Amid the dual crises of a nationwide housing shortage and the COVID-19 pandemic, various policymakers and advocates have moved to address housing stability among renters, predominantly through local policies such as rent regulation, tenant protections, and reforms to eviction processes. Government action to address the housing stability of renters was prompted by the pre-pandemic economic precarity of many households and the negative health and financial impacts of COVID-19. Some of these efforts have helped at least temporarily stabilize many households. However, many efforts to address these challenges have been controversial and consequential for property owners, and housing development stakeholders remain concerned about unintended consequences that could make property development and operations more difficult and expensive, with the long-run result being reductions in housing quality and worsened housing shortages. As the United States emerges from the pandemic, it will be critical for federal, state, and local governments to tailor policies to improve both short- and long-term stability for both renters and property owners, while also ensuring the ongoing availability of high-quality rental units, through production, preservation, and stewardship of properties.
In response, the ULI Terwilliger Center for Housing conducted an applied policy research project that engages with a wide range of practitioners representing both the tenant and real estate industry perspectives to define a vision for the tenant-landlord relationship in a post-pandemic world. Specifically, the project will evaluate the current challenges and state of practice; identify the core values and objectives that a policy framework should advance; and develop a framework to guide policymaking efforts moving forward.

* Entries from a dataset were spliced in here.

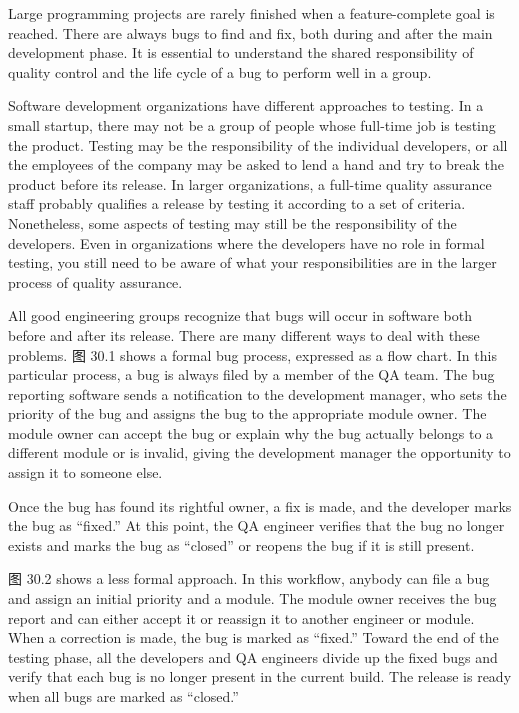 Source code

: 
Large programming projects are rarely finished when a feature-complete goal is reached. There are always bugs to find and fix, both during and after the main development phase. It is essential to understand the shared responsibility of quality control and the life cycle of a bug to perform well in a group.


Software development organizations have different approaches to testing. In a small startup, there may not be a group of people whose full-time job is testing the product. Testing may be the responsibility of the individual developers, or all the employees of the company may be asked to lend a hand and try to break the product before its release. In larger organizations, a full-time quality assurance staff probably qualifies a release by testing it according to a set of criteria. Nonetheless, some aspects of testing may still be the responsibility of the developers. Even in organizations where the developers have no role in formal testing, you still need to be aware of what your responsibilities are in the larger process of quality assurance.


All good engineering groups recognize that bugs will occur in software both before and after its release. There are many different ways to deal with these problems. 图 30.1 shows a formal bug process, expressed as a flow chart. In this particular process, a bug is always filed by a member of the QA team. The bug reporting software sends a notification to the development manager, who sets the priority of the bug and assigns the bug to the appropriate module owner. The module owner can accept the bug or explain why the bug actually belongs to a different module or is invalid, giving the development manager the opportunity to assign it to someone else.

Once the bug has found its rightful owner, a fix is made, and the developer marks the bug as “fixed.” At this point, the QA engineer verifies that the bug no longer exists and marks the bug as “closed” or reopens the bug if it is still present.


图 30.2 shows a less formal approach. In this workflow, anybody can file a bug and assign an initial priority and a module. The module owner receives the bug report and can either accept it or reassign it to another engineer or module. When a correction is made, the bug is marked as “fixed.” Toward the end of the testing phase, all the developers and QA engineers divide up the fixed bugs and verify that each bug is no longer present in the current build. The release is ready when all bugs are marked as “closed.”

The ultimate objective of this effort is to improve resident stability, defined for the purposes of this research as: The ability of a renter household, regardless of means, to live in a safe, decent, and attainable home without undue risk of involuntary displacement. This proposition requires the ability of property owners to be able to operate and steward properties in a manner that enables the ongoing safety, quality, and financial viability of those properties.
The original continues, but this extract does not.